Third, cities should scale low-cost, high-impact measures. Simple interventions—shade structures, reflective surfaces, improved airflow, and cooling spaces—can significantly reduce heat stress when applied widely. These actions work best when affected people and small businesses are supported to adopt them proactively.

How and Where SDMAs Can Support Local Cooling Initiatives

State Disaster Management Authorities (SDMAs) play a critical enabling role in turning cooling intent into action. SDMAs can support local cooling initiatives by translating heat warnings into operational guidance, issuing clear standard operating procedures that specify what districts and cities should do as temperatures rise.

SDMAs can also enable the preventive use of disaster management funds for cooling measures before peak heat, recognising cooling as disaster risk reduction rather than post-impact relief. Their coordination mandate allows them to align health, urban development, water, labour, and housing departments around shared cooling priorities.

In terms of location, SDMA support is most impactful in high-exposure urban areas, small-business and livelihood zones, public and community spaces, and housing with high indoor heat stress, especially where night-time temperatures remain high.

 

Top Three Cooling Directions from NDMA of India

The National Disaster Management Authority (NDMA) provides clear national direction that underpins these efforts.

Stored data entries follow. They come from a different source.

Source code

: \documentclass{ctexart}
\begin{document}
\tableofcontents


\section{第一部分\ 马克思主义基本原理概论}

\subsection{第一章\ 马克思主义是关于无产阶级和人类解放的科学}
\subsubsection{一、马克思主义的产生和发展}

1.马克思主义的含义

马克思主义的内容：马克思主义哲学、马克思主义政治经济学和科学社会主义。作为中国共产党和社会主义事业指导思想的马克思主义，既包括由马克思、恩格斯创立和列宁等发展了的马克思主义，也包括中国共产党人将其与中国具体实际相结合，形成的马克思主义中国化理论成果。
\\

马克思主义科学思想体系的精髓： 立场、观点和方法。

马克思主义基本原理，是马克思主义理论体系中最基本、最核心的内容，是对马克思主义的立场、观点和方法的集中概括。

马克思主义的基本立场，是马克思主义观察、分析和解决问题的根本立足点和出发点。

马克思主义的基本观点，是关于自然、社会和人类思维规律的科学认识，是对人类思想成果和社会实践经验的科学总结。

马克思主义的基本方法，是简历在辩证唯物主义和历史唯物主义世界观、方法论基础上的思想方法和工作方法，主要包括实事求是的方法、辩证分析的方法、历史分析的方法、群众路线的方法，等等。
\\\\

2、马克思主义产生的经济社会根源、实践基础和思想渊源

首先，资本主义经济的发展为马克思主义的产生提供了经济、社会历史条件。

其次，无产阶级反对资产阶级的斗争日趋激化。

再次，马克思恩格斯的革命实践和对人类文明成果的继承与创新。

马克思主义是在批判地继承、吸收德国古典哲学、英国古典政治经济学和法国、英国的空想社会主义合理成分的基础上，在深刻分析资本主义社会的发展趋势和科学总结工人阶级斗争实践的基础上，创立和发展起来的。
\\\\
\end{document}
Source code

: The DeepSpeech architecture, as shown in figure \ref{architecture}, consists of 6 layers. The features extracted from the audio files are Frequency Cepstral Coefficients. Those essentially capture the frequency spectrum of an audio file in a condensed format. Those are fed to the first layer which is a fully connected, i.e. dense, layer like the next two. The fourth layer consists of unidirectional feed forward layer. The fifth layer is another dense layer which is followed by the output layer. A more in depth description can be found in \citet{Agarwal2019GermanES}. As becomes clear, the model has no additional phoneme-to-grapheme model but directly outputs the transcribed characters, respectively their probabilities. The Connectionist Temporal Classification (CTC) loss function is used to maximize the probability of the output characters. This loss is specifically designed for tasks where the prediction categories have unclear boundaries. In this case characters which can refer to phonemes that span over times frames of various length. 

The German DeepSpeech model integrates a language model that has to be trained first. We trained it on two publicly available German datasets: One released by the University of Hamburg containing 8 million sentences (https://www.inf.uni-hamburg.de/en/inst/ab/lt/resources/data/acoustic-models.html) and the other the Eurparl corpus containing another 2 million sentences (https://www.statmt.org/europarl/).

First, NDMA emphasises preparedness over response, calling for anticipatory planning and early action.

Second, it stresses prioritised protection of those most exposed to heat, recognising unequal risk.

Third, NDMA highlights the need to integrate cooling into everyday governance, embedding heat management within routine service delivery rather than treating it as a stand-alone intervention.

 

Key Points:

·         Act early – plan cooling before heat peaks.

·         Target hotspots – cool where heat is felt.

·         Enable local action – support simple cooling solutions.

 

Conclusion

Cooling for the summer of 2026 is not about inventing new solutions; it is about acting early, targeting wisely, and aligning local action with state support and national direction. When cities, SDMAs, and NDMA priorities work together, cooling becomes not just an emergency response but a sustained strategy for enduring extreme heat.

 

“२०२६ च्या उन्हाळ्यासाठी आत्ताच कृती करणे आवश्यक आहे. स्थानिक कृती, राज्यांचा पाठिंबा आणि राष्ट्रीय दिशा एकत्र आणणे गरजेचे आहे.”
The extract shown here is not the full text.